Dolayısıyla Türkiye'nin kısır, siyasî liderlerin beyânları üzerinden belirlenen gündemlerin yanı sıra "büyük sorular" sorması ve bu konuda ortaya atılacak farklı tezleri kesintisiz biçimde tartışması gerekmektedir.
"Biz o soruları çok önce sorduk ve onlara kesin cevaplar verdik; o konular kapandı" yaklaşımı, zannedilenin tersine uzlaşma ve toplumsal barış sağlayamayacağı gibi toplumun tıkanmasına, sorunlarına zamanın ruhuna uygun cevaplar verememesine neden olmaktadır.
Bu alanda düşülebilecek önemli hatalardan birisi de "O tür sorular geçmişte sorulmuş ve yanlış cevaplandırılmıştı. Şimdi doğru cevapları vererek sorunu çözelim" yaklaşımına cevâz vermektir.
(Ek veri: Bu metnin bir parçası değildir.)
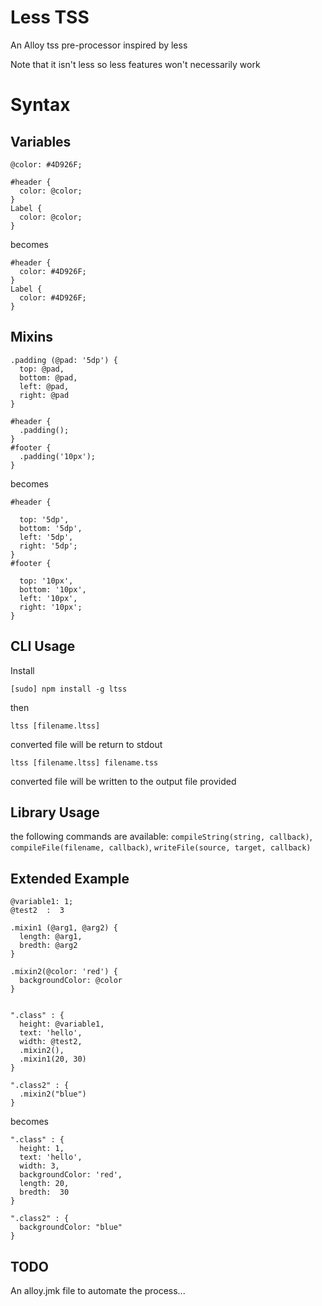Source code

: # Less TSS

An Alloy tss pre-processor inspired by less

Note that it isn't less so less features won't necessarily work

# Syntax

## Variables

```
@color: #4D926F;

#header {
  color: @color;
}
Label {
  color: @color;
}
```

becomes

```
#header {
  color: #4D926F;
}
Label {
  color: #4D926F;
}
```

## Mixins

```
.padding (@pad: '5dp') {
  top: @pad,
  bottom: @pad,
  left: @pad,
  right: @pad
}

#header {
  .padding();
}
#footer {
  .padding('10px');
}
```

becomes

```
#header {
  
  top: '5dp',
  bottom: '5dp',
  left: '5dp',
  right: '5dp';
}
#footer {
  
  top: '10px',
  bottom: '10px',
  left: '10px',
  right: '10px';
}

```


## CLI Usage

Install

```
[sudo] npm install -g ltss
```

then

```
ltss [filename.ltss]
```

converted file will be return to stdout

```
ltss [filename.ltss] filename.tss
```

converted file will be written to the output file provided


## Library Usage

the following commands are available: `compileString(string, callback)`, `compileFile(filename, callback)`,
`writeFile(source, target, callback)`

## Extended Example

```
@variable1: 1;
@test2  :  3

.mixin1 (@arg1, @arg2) {
  length: @arg1,
  bredth: @arg2
}

.mixin2(@color: 'red') {
  backgroundColor: @color
}


".class" : {
  height: @variable1,
  text: 'hello',
  width: @test2,
  .mixin2(),
  .mixin1(20, 30)
}

".class2" : {
  .mixin2("blue")
}
```

becomes

```
".class" : {
  height: 1,
  text: 'hello',
  width: 3,
  backgroundColor: 'red',
  length: 20,
  bredth:  30
}

".class2" : {
  backgroundColor: "blue"
}
```

## TODO

An alloy.jmk file to automate the process...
Mesele "büyük sorulara," yetkin kişiler ya da liderler tarafından "kesin" cevaplar verilmesi, "tartışılmaz" yeni tanımların yaratılması değildir.
Böylesi bir yaklaşım bizi bir süre sonra, bu farklı tanımları yapanlar, "zamanın ruhunu en iyi kavrayan dehâlar dahi olsa" yeniden aynı başlangıç noktasına geri getirecektir.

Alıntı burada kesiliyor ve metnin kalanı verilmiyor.